HOW TO COMPLETE THIS TASK
Copy, word for word, the lines of the listing below from the line with "-U.S. Bureau of Labor Statistics" up to and including the line with "- Ensure the". Drop the pictures.
□ □ □
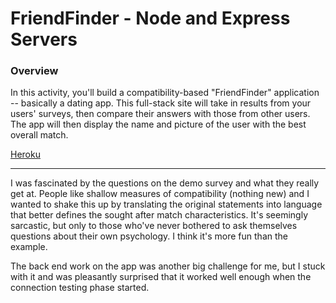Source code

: # FriendFinder - Node and Express Servers

### Overview

In this activity, you'll build a compatibility-based "FriendFinder" application -- basically a dating app. This full-stack site will take in results from your users' surveys, then compare their answers with those from other users. The app will then display the name and picture of the user with the best overall match. 

[Heroku](https://dashboard.heroku.com/apps/friend-finder-by-rmk)

- - -

I was fascinated by the questions on the demo survey and what they really get at. People like shallow measures of compatibility (nothing new) and I wanted to shake this up by translating the original statements into language that better defines the sought after match characteristics. It's seemingly sarcastic, but only to those who've never bothered to ask themselves questions about their own psychology. I think it's more fun than the example.

The back end work on the app was another big challenge for me, but I stuck with it and was pleasantly surprised that it worked well enough when the connection testing phase started.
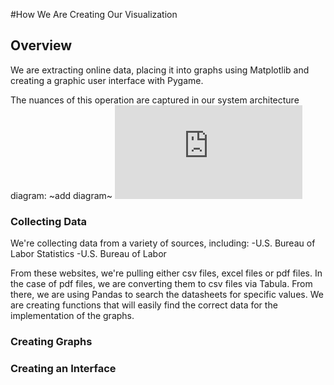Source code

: #How We Are Creating Our Visualization

## Overview
We are extracting online data, placing it into graphs using Matplotlib and creating a graphic user interface with Pygame.

The nuances of this operation are captured in our system architecture diagram:
~add diagram~ ![alt text](https://github.com/coreyacl/DataViz/blob/master/Assignments/improved_system_architecture.pdf)

### Collecting Data
We're collecting data from a variety of sources, including:
-U.S. Bureau of Labor Statistics
-U.S. Bureau of Labor

From these websites, we're pulling either csv files, excel files or pdf files. In the case of pdf files, we are converting them to csv files via Tabula. 
From there, we are using Pandas to search the datasheets for specific values. We are creating functions that will easily find the correct data for the implementation of the graphs.

### Creating Graphs
### Creating an Interface
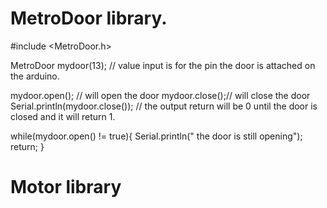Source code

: # MetroDoor library.

#include <MetroDoor.h>

MetroDoor mydoor(13); // value input is for the pin the door is attached on the arduino.

mydoor.open(); // will open the door
mydoor.close();// will close the door
Serial.println(mydoor.close()); // the output return will be 0 until the door is closed and it will return 1.


while(mydoor.open() != true){
    Serial.println(" the door is still opening");
    return;
}

# Motor  library

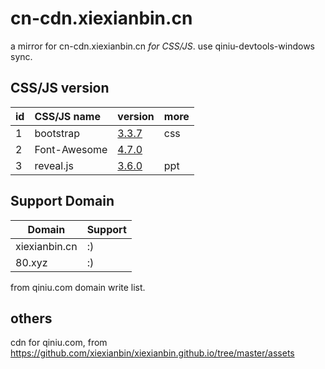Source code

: # cn-cdn.xiexianbin.cn

a mirror for cn-cdn.xiexianbin.cn _for CSS/JS_. use qiniu-devtools-windows sync.


## CSS/JS version

| id | CSS/JS name | version | more |
| - | :- | :- | :- |
| 1 | bootstrap | [3.3.7](https://github.com/twbs/bootstrap/releases/tag/v3.3.7) | css |
| 2 | Font-Awesome | [4.7.0](https://github.com/FortAwesome/Font-Awesome/releases/tag/v4.7.0) |  |
| 3 | reveal.js | [3.6.0](https://github.com/hakimel/reveal.js/releases/tag/3.6.0) | ppt |


## Support Domain

| Domain | Support |
| - | :- |
| xiexianbin.cn | :) |
| 80.xyz | :) |

from qiniu.com domain write list.


## others

cdn for qiniu.com, from https://github.com/xiexianbin/xiexianbin.github.io/tree/master/assets

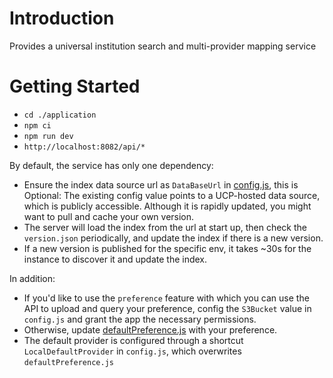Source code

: # Introduction 
Provides a universal institution search and multi-provider mapping service

# Getting Started
- `cd ./application`
- `npm ci`
- `npm run dev`
- `http://localhost:8082/api/*`

By default, the service has only one dependency: 
- Ensure the index data source url as `DataBaseUrl` in [config.js](./application/server/config.js), this is Optional:
  The existing config value points to a UCP-hosted data source, which is publicly accessible. Although it is rapidly updated, you might want to pull and cache your own version.
- The server will load the index from the url at start up, then check the `version.json` periodically, and update the index if there is a new version.
- If a new version is published for the specific env, it takes ~30s for the instance to discover it and update the index.  

In addition:
- If you'd like to use the `preference` feature with which you can use the API to upload and query your preference, config the `S3Bucket` value in `config.js` and grant the app the necessary permissions.
- Otherwise, update [defaultPreference.js](./application/server/defaultPreference.js) with your preference. 
- The default provider is configured through a shortcut `LocalDefaultProvider` in `config.js`, which overwrites `defaultPreference.js`
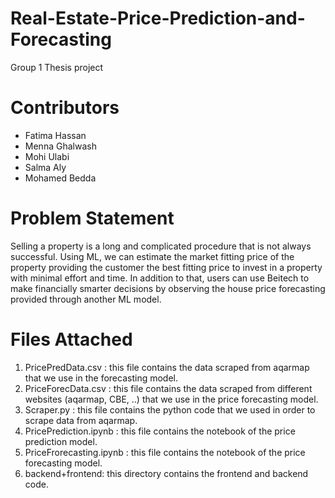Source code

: # Real-Estate-Price-Prediction-and-Forecasting
Group 1 Thesis project

# Contributors
- Fatima Hassan
- Menna Ghalwash
- Mohi Ulabi
- Salma Aly
- Mohamed Bedda

# Problem Statement
Selling a property is a long and complicated procedure that is not always successful. Using ML, we can estimate the market fitting price of the property providing the customer the best fitting price to invest in a property with minimal effort and time. In addition to that, users can use Beitech to make financially smarter decisions by observing the house price forecasting provided through another ML model.

# Files Attached
1) PricePredData.csv : this file contains the data scraped from aqarmap that we use in the forecasting model.
2) PriceForecData.csv : this file contains the data scraped from different websites (aqarmap, CBE, ..) that we use in the price forecasting model.
3) Scraper.py : this file contains the python code that we used in order to scrape data from aqarmap.
4) PricePrediction.ipynb : this file contains the notebook of the price prediction model.
5) PriceFrorecasting.ipynb : this file contains the notebook of the price forecasting model.
6) backend+frontend: this directory contains the frontend and backend code.
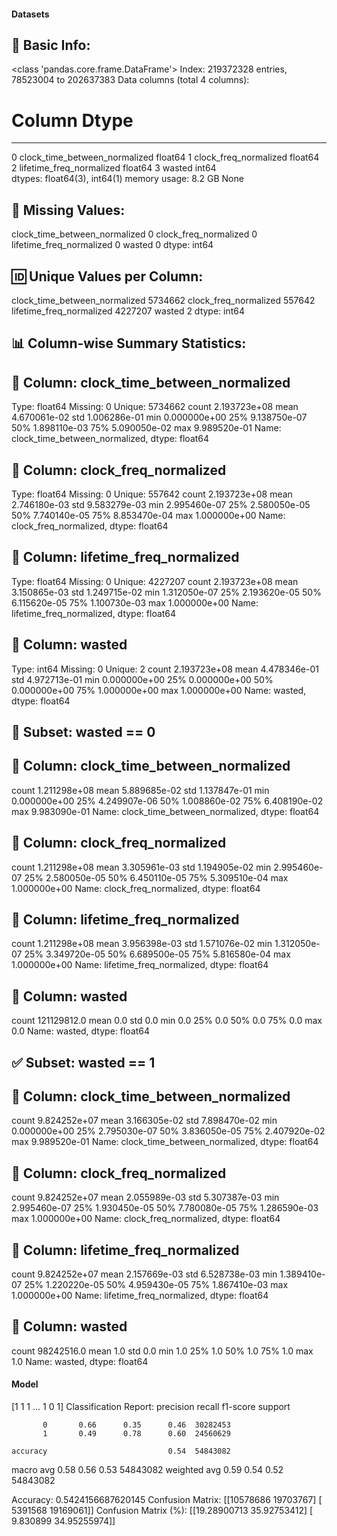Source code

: #### Datasets

🧾 Basic Info:
------------------------------------------------------------
<class 'pandas.core.frame.DataFrame'>
Index: 219372328 entries, 78523004 to 202637383
Data columns (total 4 columns):
 #   Column                         Dtype  
---  ------                         -----  
 0   clock_time_between_normalized  float64
 1   clock_freq_normalized          float64
 2   lifetime_freq_normalized       float64
 3   wasted                         int64  
dtypes: float64(3), int64(1)
memory usage: 8.2 GB
None

📌 Missing Values:
------------------------------------------------------------
clock_time_between_normalized    0
clock_freq_normalized            0
lifetime_freq_normalized         0
wasted                           0
dtype: int64

🆔 Unique Values per Column:
------------------------------------------------------------
clock_time_between_normalized    5734662
clock_freq_normalized             557642
lifetime_freq_normalized         4227207
wasted                                 2
dtype: int64

📊 Column-wise Summary Statistics:
------------------------------------------------------------

🔹 Column: clock_time_between_normalized
----------------------------------------
Type: float64
Missing: 0
Unique: 5734662
count    2.193723e+08
mean     4.670061e-02
std      1.006286e-01
min      0.000000e+00
25%      9.138750e-07
50%      1.898110e-03
75%      5.090050e-02
max      9.989520e-01
Name: clock_time_between_normalized, dtype: float64

🔹 Column: clock_freq_normalized
----------------------------------------
Type: float64
Missing: 0
Unique: 557642
count    2.193723e+08
mean     2.746180e-03
std      9.583279e-03
min      2.995460e-07
25%      2.580050e-05
50%      7.740140e-05
75%      8.853470e-04
max      1.000000e+00
Name: clock_freq_normalized, dtype: float64

🔹 Column: lifetime_freq_normalized
----------------------------------------
Type: float64
Missing: 0
Unique: 4227207
count    2.193723e+08
mean     3.150865e-03
std      1.249715e-02
min      1.312050e-07
25%      2.193620e-05
50%      6.115620e-05
75%      1.100730e-03
max      1.000000e+00
Name: lifetime_freq_normalized, dtype: float64

🔹 Column: wasted
----------------------------------------
Type: int64
Missing: 0
Unique: 2
count    2.193723e+08
mean     4.478346e-01
std      4.972713e-01
min      0.000000e+00
25%      0.000000e+00
50%      0.000000e+00
75%      1.000000e+00
max      1.000000e+00
Name: wasted, dtype: float64

🚫 Subset: wasted == 0
------------------------------------------------------------

🔹 Column: clock_time_between_normalized
----------------------------------------
count    1.211298e+08
mean     5.889685e-02
std      1.137847e-01
min      0.000000e+00
25%      4.249907e-06
50%      1.008860e-02
75%      6.408190e-02
max      9.983090e-01
Name: clock_time_between_normalized, dtype: float64

🔹 Column: clock_freq_normalized
----------------------------------------
count    1.211298e+08
mean     3.305961e-03
std      1.194905e-02
min      2.995460e-07
25%      2.580050e-05
50%      6.450110e-05
75%      5.309510e-04
max      1.000000e+00
Name: clock_freq_normalized, dtype: float64

🔹 Column: lifetime_freq_normalized
----------------------------------------
count    1.211298e+08
mean     3.956398e-03
std      1.571076e-02
min      1.312050e-07
25%      3.349720e-05
50%      6.689500e-05
75%      5.816580e-04
max      1.000000e+00
Name: lifetime_freq_normalized, dtype: float64

🔹 Column: wasted
----------------------------------------
count    121129812.0
mean             0.0
std              0.0
min              0.0
25%              0.0
50%              0.0
75%              0.0
max              0.0
Name: wasted, dtype: float64

✅ Subset: wasted == 1
------------------------------------------------------------

🔹 Column: clock_time_between_normalized
----------------------------------------
count    9.824252e+07
mean     3.166305e-02
std      7.898470e-02
min      0.000000e+00
25%      2.795030e-07
50%      3.836050e-05
75%      2.407920e-02
max      9.989520e-01
Name: clock_time_between_normalized, dtype: float64

🔹 Column: clock_freq_normalized
----------------------------------------
count    9.824252e+07
mean     2.055989e-03
std      5.307387e-03
min      2.995460e-07
25%      1.930450e-05
50%      7.780080e-05
75%      1.286590e-03
max      1.000000e+00
Name: clock_freq_normalized, dtype: float64

🔹 Column: lifetime_freq_normalized
----------------------------------------
count    9.824252e+07
mean     2.157669e-03
std      6.528738e-03
min      1.389410e-07
25%      1.220220e-05
50%      4.959430e-05
75%      1.867410e-03
max      1.000000e+00
Name: lifetime_freq_normalized, dtype: float64

🔹 Column: wasted
----------------------------------------
count    98242516.0
mean            1.0
std             0.0
min             1.0
25%             1.0
50%             1.0
75%             1.0
max             1.0
Name: wasted, dtype: float64
#### Model
[1 1 1 ... 1 0 1]
Classification Report:
              precision    recall  f1-score   support

           0       0.66      0.35      0.46  30282453
           1       0.49      0.78      0.60  24560629

    accuracy                           0.54  54843082
   macro avg       0.58      0.56      0.53  54843082
weighted avg       0.59      0.54      0.52  54843082

Accuracy: 0.5424156687620145
Confusion Matrix:
[[10578686 19703767]
 [ 5391568 19169061]]
Confusion Matrix (%):
[[19.28900713 35.92753412]
 [ 9.830899   34.95255974]]
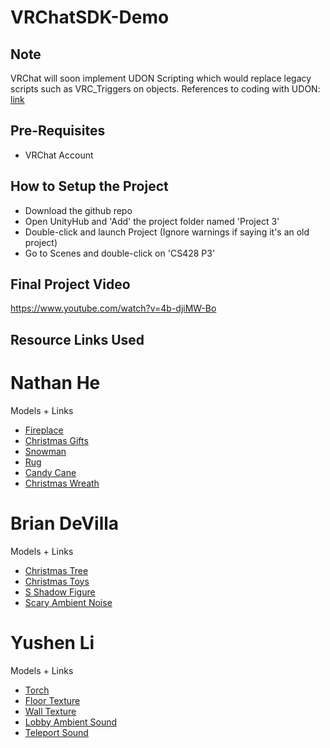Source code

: # VRChatSDK-Demo
## Note
VRChat will soon implement UDON Scripting which would replace legacy scripts such as VRC_Triggers on objects. 
References to coding with UDON: [link](https://ask.vrchat.com/t/getting-started-with-udon/80)

## Pre-Requisites
* VRChat Account

## How to Setup the Project
* Download the github repo
* Open UnityHub and 'Add' the project folder named 'Project 3'
* Double-click and launch Project (Ignore warnings if saying it's an old project)
* Go to Scenes and double-click on 'CS428 P3'

## Final Project Video
https://www.youtube.com/watch?v=4b-djiMW-Bo
## Resource Links Used

# Nathan He
  Models + Links
  * [Fireplace](https://sketchfab.com/3d-models/caminetto-7faeeb07b170406692befc0065790fa9)
  * [Christmas Gifts](https://sketchfab.com/3d-models/stack-of-christmas-gifts-6b60665acb9b4399b418be035389de9a)
  * [Snowman](https://sketchfab.com/3d-models/snowman-low-poly-1390c6cae6b34933a06a88502e284236)
  * [Rug](https://sketchfab.com/3d-models/henrik-wool-rug-160-x-230cm-pink-and-grey-50d522732faa4344995aa0d9c7f1f2c5)
  * [Candy Cane](https://sketchfab.com/3d-models/candycane-be7b493951554b0fb4e126f57eceb938#download)
  * [Christmas Wreath](https://sketchfab.com/3d-models/wreath-44191293fbf146f191204449047c3300)

# Brian DeVilla
  Models + Links
  * [Christmas Tree](https://sketchfab.com/3d-models/christmas-tree-polycraft-8d731751c040420b9d2997fb24c645f1)
  * [Christmas Toys](https://assetstore.unity.com/packages/3d/props/interior/christmas-toys-106607)
  * [S Shadow Figure](https://sketchfab.com/3d-models/s-shadow-animations-v3-223a3a47ae43473a9a8ddd1284f6149f)
  * [Scary Ambient Noise](https://www.youtube.com/watch?v=a9QCiMuyVjQ)
  
    
# Yushen Li
  Models + Links
  * [Torch](https://sketchfab.com/3d-models/minecraft-torch-e88c4214d4bc4437ae6d249237591071)
  * [Floor Texture](http://texturify.com/stock-photo/forest-soil021-8663.html)
  * [Wall Texture](http://texturify.com/stock-photo/grunge014-9037.html)
  * [Lobby Ambient Sound](https://incompetech.com/music/royalty-free/index.html?isrc=usuan1100270)
  * [Teleport Sound](https://incompetech.com/music/royalty-free/index.html?isrc=usuan1100270)

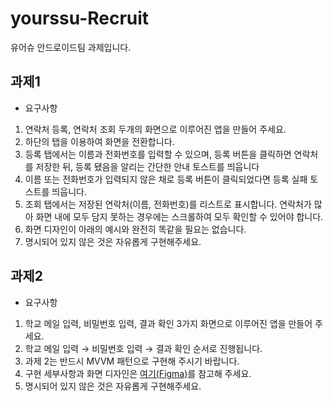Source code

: # yourssu-Recruit
유어슈 안드로이드팀 과제입니다.
## 과제1
- 요구사항

1. 연락처 등록, 연락처 조회 두개의 화면으로 이루어진 앱을 만들어 주세요.
2. 하단의 탭을 이용하여 화면을 전환합니다.
3. 등록 탭에서는 이름과 전화번호를 입력할 수 있으며, 등록 버튼을 클릭하면 연락처를 저장한 뒤, 등록 됐음을 알리는 간단한 안내 토스트를 띄웁니다
4. 이름 또는 전화번호가 입력되지 않은 채로 등록 버튼이 클릭되었다면 등록 실패 토스트를 띄웁니다.
5. 조회 탭에서는 저장된 연락처(이름, 전화번호)를 리스트로 표시합니다. 연락처가 많아 화면 내에 모두 담지 못하는 경우에는 스크롤하여 모두 확인할 수 있어야 합니다.
6. 화면 디자인이 아래의 예시와 완전히 똑같을 필요는 없습니다.
7. 명시되어 있지 않은 것은 자유롭게 구현해주세요.

## 과제2
- 요구사항
1. 학교 메일 입력, 비밀번호 입력, 결과 확인 3가지 화면으로 이루어진 앱을 만들어 주세요.
2. 학교 메일 입력 → 비밀번호 입력 → 결과 확인 순서로 진행됩니다.
3. 과제 2는 반드시 MVVM 패턴으로 구현해 주시기 바랍니다.
4. 구현 세부사항과 화면 디자인은 [여기(Figma)](https://www.figma.com/file/Gqnw00NNtKZ46KkloVcWKV/2023-1-%EC%95%88%EB%93%9C%EB%A1%9C%EC%9D%B4%EB%93%9C-%ED%8C%80-%EB%A6%AC%EC%BF%A0%EB%A5%B4%ED%8C%85-%EA%B3%BC%EC%A0%9C-2?node-id=0%3A1&t=6mhI34FEfTidBBiN-1)를 참고해 주세요.
5. 명시되어 있지 않은 것은 자유롭게 구현해주세요.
□ □ □
TASK OUTPUT
-U.S. Bureau of Labor Statistics
-U.S. Bureau of Labor

From these websites, we're pulling either csv files, excel files or pdf files. In the case of pdf files, we are converting them to csv files via Tabula. 
From there, we are using Pandas to search the datasheets for specific values. We are creating functions that will easily find the correct data for the implementation of the graphs.

### Creating Graphs
### Creating an Interface
Source code

: # MetroDoor library.

#include <MetroDoor.h>

MetroDoor mydoor(13); // value input is for the pin the door is attached on the arduino.

mydoor.open(); // will open the door
mydoor.close();// will close the door
Serial.println(mydoor.close()); // the output return will be 0 until the door is closed and it will return 1.


while(mydoor.open() != true){
    Serial.println(" the door is still opening");
    return;
}

# Motor  library

Source code

: # cn-cdn.xiexianbin.cn

a mirror for cn-cdn.xiexianbin.cn _for CSS/JS_. use qiniu-devtools-windows sync.


## CSS/JS version

| id | CSS/JS name | version | more |
| - | :- | :- | :- |
| 1 | bootstrap | [3.3.7](https://github.com/twbs/bootstrap/releases/tag/v3.3.7) | css |
| 2 | Font-Awesome | [4.7.0](https://github.com/FortAwesome/Font-Awesome/releases/tag/v4.7.0) |  |
| 3 | reveal.js | [3.6.0](https://github.com/hakimel/reveal.js/releases/tag/3.6.0) | ppt |


## Support Domain

| Domain | Support |
| - | :- |
| xiexianbin.cn | :) |
| 80.xyz | :) |

from qiniu.com domain write list.


## others

cdn for qiniu.com, from https://github.com/xiexianbin/xiexianbin.github.io/tree/master/assets

Source code

: # Introduction 
Provides a universal institution search and multi-provider mapping service

# Getting Started
- `cd ./application`
- `npm ci`
- `npm run dev`
- `http://localhost:8082/api/*`

By default, the service has only one dependency: 
- Ensure the index data source url as `DataBaseUrl` in [config.js](./application/server/config.js), this is Optional:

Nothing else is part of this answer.